===== Information
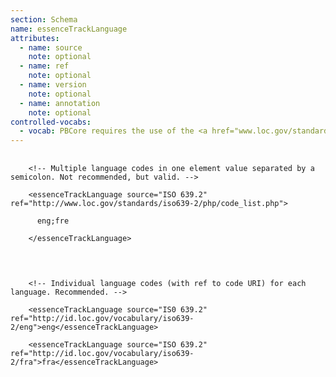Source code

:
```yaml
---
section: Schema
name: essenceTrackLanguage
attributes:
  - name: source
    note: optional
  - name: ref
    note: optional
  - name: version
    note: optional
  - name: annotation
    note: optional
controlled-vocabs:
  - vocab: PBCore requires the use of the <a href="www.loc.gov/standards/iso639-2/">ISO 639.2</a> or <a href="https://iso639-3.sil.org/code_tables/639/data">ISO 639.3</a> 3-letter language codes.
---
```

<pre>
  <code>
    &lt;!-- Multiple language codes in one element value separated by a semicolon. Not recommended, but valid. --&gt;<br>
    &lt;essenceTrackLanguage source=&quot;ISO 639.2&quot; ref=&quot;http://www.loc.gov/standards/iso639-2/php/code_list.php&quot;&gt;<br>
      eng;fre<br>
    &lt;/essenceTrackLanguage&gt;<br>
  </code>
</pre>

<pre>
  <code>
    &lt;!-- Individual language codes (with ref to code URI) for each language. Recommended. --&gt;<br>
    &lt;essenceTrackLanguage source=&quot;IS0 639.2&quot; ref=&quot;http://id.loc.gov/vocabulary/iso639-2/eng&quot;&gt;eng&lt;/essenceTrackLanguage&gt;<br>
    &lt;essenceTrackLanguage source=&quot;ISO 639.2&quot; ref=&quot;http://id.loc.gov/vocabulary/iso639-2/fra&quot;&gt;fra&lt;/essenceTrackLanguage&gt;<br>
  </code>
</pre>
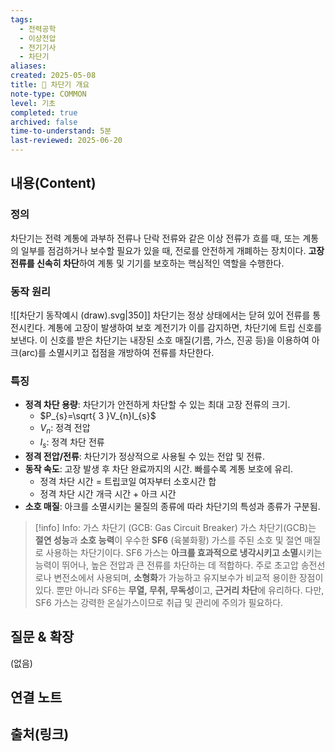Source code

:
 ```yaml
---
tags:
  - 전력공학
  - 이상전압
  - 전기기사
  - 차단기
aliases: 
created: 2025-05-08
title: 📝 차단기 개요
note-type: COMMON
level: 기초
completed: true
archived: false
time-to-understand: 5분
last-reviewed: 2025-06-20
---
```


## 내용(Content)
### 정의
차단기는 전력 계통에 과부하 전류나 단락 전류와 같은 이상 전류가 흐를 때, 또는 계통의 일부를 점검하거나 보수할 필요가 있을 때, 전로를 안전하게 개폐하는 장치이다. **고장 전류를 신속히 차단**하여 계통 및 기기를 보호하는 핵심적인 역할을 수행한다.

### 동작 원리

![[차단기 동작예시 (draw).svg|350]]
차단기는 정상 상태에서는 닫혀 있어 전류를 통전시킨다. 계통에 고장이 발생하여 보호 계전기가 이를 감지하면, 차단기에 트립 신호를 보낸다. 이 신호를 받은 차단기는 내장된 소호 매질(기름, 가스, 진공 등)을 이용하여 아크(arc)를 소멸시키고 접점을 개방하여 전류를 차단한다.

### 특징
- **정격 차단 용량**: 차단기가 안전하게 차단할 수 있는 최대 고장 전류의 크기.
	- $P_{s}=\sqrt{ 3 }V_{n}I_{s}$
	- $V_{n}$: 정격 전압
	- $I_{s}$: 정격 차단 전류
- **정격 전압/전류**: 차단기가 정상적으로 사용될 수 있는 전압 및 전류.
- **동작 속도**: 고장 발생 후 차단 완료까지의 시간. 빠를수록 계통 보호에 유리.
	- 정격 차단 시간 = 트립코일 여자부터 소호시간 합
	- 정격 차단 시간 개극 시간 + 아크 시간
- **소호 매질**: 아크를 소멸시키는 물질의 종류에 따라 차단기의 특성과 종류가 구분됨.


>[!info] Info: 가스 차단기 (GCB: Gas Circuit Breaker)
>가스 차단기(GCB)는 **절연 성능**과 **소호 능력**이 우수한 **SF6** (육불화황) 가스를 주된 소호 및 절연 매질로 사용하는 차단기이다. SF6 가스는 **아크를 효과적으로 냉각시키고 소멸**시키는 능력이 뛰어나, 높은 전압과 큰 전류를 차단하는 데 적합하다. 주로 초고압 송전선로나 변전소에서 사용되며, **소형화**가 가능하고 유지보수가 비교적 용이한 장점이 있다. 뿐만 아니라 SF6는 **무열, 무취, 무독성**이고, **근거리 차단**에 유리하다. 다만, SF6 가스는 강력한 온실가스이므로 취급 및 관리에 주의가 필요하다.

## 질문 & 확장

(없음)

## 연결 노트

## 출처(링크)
==========
===== Information
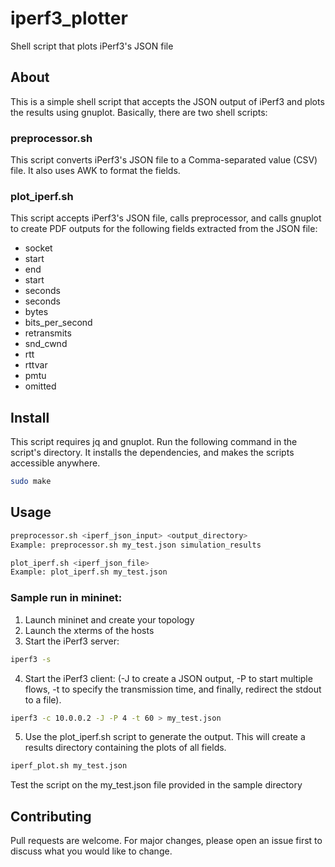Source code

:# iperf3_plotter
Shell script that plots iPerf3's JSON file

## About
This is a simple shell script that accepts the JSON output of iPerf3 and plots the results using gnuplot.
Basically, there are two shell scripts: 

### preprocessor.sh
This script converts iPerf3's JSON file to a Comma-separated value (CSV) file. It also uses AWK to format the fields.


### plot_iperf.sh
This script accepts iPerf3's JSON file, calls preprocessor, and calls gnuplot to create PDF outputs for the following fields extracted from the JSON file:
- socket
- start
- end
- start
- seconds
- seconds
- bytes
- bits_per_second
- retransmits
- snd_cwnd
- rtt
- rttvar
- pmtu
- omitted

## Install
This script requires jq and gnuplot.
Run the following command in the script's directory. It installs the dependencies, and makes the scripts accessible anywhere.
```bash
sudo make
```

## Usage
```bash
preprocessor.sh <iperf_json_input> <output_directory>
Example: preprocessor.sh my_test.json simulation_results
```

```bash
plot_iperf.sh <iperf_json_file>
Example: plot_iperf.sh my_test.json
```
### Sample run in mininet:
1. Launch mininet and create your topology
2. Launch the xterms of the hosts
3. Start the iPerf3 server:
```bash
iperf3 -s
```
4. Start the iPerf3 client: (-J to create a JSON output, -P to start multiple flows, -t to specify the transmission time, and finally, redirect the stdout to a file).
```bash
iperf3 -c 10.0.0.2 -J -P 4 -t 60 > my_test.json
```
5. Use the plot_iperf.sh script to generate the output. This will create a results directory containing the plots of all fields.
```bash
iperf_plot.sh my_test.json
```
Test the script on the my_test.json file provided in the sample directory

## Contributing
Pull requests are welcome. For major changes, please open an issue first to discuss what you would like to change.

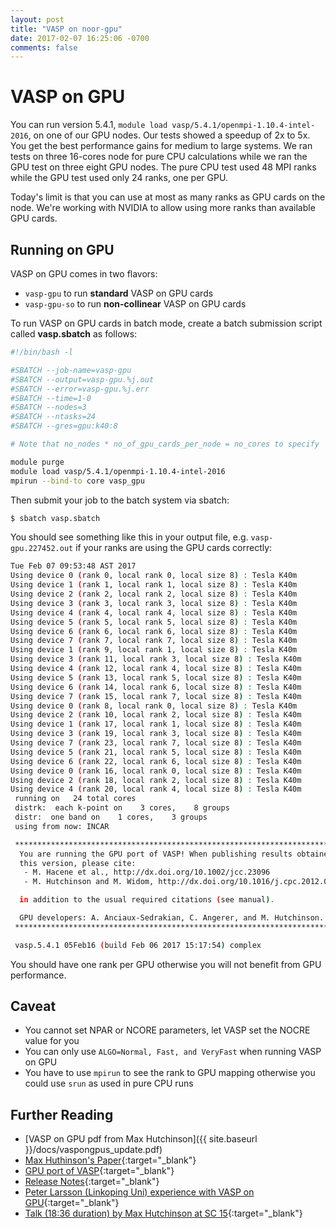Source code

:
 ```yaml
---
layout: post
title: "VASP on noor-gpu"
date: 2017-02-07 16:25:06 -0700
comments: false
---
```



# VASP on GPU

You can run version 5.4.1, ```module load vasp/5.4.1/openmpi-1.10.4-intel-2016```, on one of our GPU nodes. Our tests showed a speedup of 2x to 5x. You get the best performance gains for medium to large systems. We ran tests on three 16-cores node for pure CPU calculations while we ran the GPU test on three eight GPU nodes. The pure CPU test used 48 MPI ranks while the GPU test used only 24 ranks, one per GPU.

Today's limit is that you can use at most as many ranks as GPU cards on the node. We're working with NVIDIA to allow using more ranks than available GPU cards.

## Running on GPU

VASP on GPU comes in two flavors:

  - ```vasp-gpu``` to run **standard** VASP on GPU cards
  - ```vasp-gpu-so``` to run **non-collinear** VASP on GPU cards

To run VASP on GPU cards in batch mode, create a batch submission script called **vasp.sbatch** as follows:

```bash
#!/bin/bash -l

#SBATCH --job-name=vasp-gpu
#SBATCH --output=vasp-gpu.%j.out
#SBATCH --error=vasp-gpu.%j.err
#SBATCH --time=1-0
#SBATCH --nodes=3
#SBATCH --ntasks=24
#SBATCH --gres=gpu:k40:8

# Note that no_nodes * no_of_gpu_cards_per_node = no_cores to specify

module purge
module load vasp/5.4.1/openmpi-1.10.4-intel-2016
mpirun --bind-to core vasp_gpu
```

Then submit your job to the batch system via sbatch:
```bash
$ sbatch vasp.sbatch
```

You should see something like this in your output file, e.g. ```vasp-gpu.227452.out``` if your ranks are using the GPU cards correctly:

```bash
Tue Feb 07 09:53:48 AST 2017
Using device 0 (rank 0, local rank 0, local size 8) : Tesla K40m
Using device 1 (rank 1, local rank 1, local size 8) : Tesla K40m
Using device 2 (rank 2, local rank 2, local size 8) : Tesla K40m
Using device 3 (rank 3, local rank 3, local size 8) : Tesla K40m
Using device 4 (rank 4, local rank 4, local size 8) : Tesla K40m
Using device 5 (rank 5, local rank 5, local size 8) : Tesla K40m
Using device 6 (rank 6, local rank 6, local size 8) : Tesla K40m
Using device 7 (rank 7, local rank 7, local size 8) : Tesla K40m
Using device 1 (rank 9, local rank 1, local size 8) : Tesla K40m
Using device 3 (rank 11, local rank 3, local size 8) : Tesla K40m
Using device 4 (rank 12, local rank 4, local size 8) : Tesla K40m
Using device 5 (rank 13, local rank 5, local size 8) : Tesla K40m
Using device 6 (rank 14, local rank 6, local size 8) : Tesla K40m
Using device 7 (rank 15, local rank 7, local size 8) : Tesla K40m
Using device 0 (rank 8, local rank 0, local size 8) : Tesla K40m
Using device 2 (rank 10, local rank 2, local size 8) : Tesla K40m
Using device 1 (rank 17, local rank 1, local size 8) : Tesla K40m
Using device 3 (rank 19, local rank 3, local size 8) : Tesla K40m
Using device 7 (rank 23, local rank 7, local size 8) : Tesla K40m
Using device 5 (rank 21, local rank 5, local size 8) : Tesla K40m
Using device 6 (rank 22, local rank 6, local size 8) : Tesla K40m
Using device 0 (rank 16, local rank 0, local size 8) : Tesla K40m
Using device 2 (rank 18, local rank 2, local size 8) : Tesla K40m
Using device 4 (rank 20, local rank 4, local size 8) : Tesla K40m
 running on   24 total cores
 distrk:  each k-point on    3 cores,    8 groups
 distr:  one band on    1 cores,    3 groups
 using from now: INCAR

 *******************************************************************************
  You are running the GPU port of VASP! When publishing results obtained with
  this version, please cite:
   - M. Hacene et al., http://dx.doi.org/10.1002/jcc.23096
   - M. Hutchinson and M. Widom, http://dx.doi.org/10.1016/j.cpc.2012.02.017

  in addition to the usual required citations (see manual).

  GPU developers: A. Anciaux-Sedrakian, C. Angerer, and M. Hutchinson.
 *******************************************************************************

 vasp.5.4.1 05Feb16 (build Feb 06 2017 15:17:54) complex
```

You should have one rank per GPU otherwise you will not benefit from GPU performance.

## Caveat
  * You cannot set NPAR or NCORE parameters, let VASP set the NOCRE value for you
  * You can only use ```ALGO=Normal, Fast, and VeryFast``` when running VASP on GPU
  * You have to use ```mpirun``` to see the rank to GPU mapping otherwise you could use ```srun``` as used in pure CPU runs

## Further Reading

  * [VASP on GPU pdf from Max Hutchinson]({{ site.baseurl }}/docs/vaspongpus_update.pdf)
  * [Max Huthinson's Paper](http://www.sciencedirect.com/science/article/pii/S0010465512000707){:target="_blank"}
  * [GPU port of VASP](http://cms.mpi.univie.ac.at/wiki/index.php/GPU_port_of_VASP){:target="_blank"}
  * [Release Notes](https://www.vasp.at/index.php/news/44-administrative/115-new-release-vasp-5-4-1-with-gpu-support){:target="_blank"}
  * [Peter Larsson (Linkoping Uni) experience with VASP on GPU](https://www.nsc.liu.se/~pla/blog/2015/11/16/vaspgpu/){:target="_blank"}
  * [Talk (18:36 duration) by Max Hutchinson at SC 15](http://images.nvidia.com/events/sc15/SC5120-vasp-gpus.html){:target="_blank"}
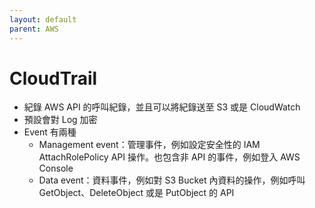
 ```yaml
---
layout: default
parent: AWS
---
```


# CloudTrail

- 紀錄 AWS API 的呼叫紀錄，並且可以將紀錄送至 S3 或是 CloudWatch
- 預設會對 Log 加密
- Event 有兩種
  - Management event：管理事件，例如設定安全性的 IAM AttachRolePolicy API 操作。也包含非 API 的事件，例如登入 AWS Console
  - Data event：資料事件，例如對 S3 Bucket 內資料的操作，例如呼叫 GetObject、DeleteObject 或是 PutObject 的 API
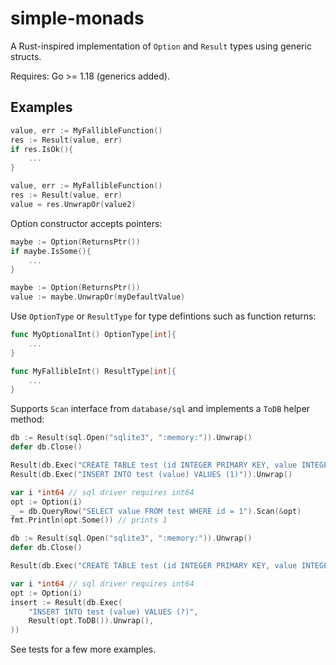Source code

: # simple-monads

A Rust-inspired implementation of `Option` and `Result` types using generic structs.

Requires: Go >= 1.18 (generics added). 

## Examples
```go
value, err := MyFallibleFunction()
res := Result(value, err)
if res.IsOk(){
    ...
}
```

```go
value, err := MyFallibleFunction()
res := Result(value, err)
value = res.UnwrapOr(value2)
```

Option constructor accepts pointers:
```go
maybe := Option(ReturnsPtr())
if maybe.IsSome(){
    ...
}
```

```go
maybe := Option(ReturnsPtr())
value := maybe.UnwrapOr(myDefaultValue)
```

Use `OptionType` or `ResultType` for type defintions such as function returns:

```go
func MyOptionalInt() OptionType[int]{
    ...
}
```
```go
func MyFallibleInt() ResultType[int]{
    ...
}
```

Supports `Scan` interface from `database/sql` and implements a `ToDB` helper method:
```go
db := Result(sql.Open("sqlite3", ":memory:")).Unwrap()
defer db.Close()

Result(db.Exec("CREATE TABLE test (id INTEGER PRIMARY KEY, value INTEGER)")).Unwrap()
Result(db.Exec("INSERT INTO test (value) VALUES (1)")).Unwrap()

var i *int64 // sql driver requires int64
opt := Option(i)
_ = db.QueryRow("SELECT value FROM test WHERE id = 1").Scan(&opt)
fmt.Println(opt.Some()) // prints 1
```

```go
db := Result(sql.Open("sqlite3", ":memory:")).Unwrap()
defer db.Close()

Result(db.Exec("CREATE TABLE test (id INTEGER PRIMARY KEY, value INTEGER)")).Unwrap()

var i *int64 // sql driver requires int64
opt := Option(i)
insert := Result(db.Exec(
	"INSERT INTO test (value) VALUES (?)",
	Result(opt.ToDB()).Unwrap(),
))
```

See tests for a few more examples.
==========
===== Information
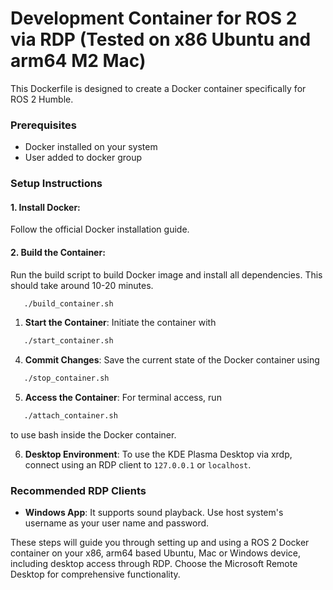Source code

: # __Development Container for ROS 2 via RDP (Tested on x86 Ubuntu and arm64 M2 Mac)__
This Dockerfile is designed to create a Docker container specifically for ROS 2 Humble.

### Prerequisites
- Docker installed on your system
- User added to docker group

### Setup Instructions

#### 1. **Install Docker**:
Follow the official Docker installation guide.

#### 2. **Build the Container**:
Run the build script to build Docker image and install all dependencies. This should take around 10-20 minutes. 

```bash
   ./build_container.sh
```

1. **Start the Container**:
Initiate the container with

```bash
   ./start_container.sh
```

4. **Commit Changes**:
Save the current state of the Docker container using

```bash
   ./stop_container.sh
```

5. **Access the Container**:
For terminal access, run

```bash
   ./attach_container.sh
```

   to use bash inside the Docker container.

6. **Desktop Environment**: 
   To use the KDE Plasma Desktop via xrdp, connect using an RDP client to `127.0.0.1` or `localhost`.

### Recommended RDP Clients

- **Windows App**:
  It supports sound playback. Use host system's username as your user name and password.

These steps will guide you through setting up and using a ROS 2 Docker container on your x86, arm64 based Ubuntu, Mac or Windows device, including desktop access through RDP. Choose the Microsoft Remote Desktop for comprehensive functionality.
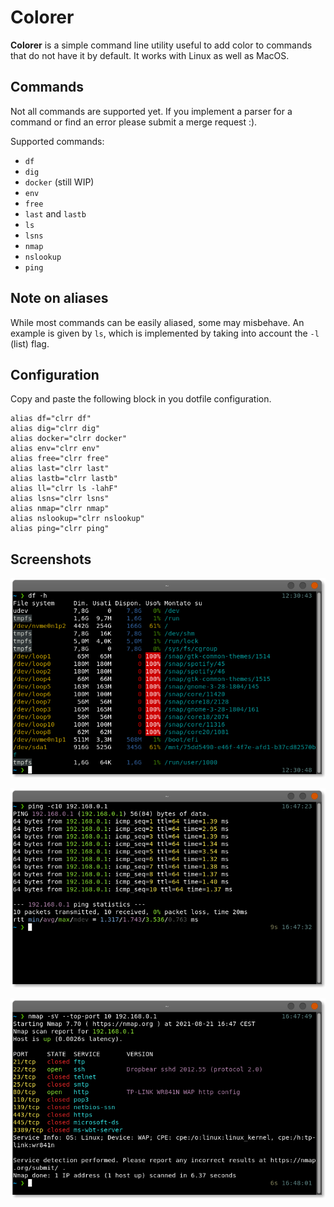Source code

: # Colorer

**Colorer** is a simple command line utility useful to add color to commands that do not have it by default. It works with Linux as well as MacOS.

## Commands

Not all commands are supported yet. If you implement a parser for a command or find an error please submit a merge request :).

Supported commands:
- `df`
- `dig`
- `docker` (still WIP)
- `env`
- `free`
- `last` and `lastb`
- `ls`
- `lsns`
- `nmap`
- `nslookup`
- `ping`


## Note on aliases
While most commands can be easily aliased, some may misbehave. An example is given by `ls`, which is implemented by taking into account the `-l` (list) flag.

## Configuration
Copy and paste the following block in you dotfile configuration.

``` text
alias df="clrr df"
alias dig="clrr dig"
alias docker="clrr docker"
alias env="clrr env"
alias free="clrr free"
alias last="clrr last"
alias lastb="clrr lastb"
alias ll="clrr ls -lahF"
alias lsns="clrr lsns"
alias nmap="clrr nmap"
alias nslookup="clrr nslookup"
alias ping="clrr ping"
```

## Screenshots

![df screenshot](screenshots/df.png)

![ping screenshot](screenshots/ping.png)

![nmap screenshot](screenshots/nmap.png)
==========
◆ **Activity**
Return exactly the lines that appear in the data above between the line containing "5. Use the plot_iperf.sh" and the line containing "# VASP on GPU", both of which are included, and leave the pictures out.

◆ **Exercise result**
5. Use the plot_iperf.sh script to generate the output. This will create a results directory containing the plots of all fields.
```bash
iperf_plot.sh my_test.json
```
Test the script on the my_test.json file provided in the sample directory

## Contributing
Pull requests are welcome. For major changes, please open an issue first to discuss what you would like to change.

Source code

:
 ```yaml
---
layout: post
title: "VASP on noor-gpu"
date: 2017-02-07 16:25:06 -0700
comments: false
---
```



# VASP on GPU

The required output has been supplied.